== MATERIAL SUPPLIED

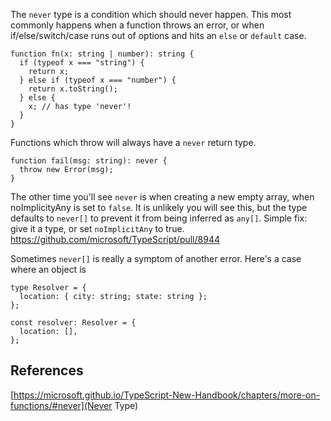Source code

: The `never` type is a condition which should never happen. This most commonly happens when a function throws an error, or when if/else/switch/case runs out of options and hits an `else` or `default` case.

```tsx
function fn(x: string | number): string {
  if (typeof x === "string") {
    return x;
  } else if (typeof x === "number") {
    return x.toString();
  } else {
    x; // has type 'never'!
  }
}
```

Functions which throw will always have a `never` return type.

```tsx
function fail(msg: string): never {
  throw new Error(msg);
}
```

The other time you'll see `never` is when creating a new empty array, when
noImplicityAny is set to `false`. It is unlikely you will see this, but the
type defaults to `never[]` to prevent it from being inferred as `any[]`.
Simple fix: give it a type, or set `noImplicitAny` to true.
https://github.com/microsoft/TypeScript/pull/8944

Sometimes `never[]` is really a symptom of another error. Here's a case where
an object is

```tsx
type Resolver = {
  location: { city: string; state: string };
};

const resolver: Resolver = {
  location: [],
};
```

## References

[https://microsoft.github.io/TypeScript-New-Handbook/chapters/more-on-functions/#never](Never Type)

====

• [TRY IT]:
Every line with "which" in it should be copied from the entries.

• [EXERCISE RESULT]:
: The `never` type is a condition which should never happen. This most commonly happens when a function throws an error, or when if/else/switch/case runs out of options and hits an `else` or `default` case.
Functions which throw will always have a `never` return type.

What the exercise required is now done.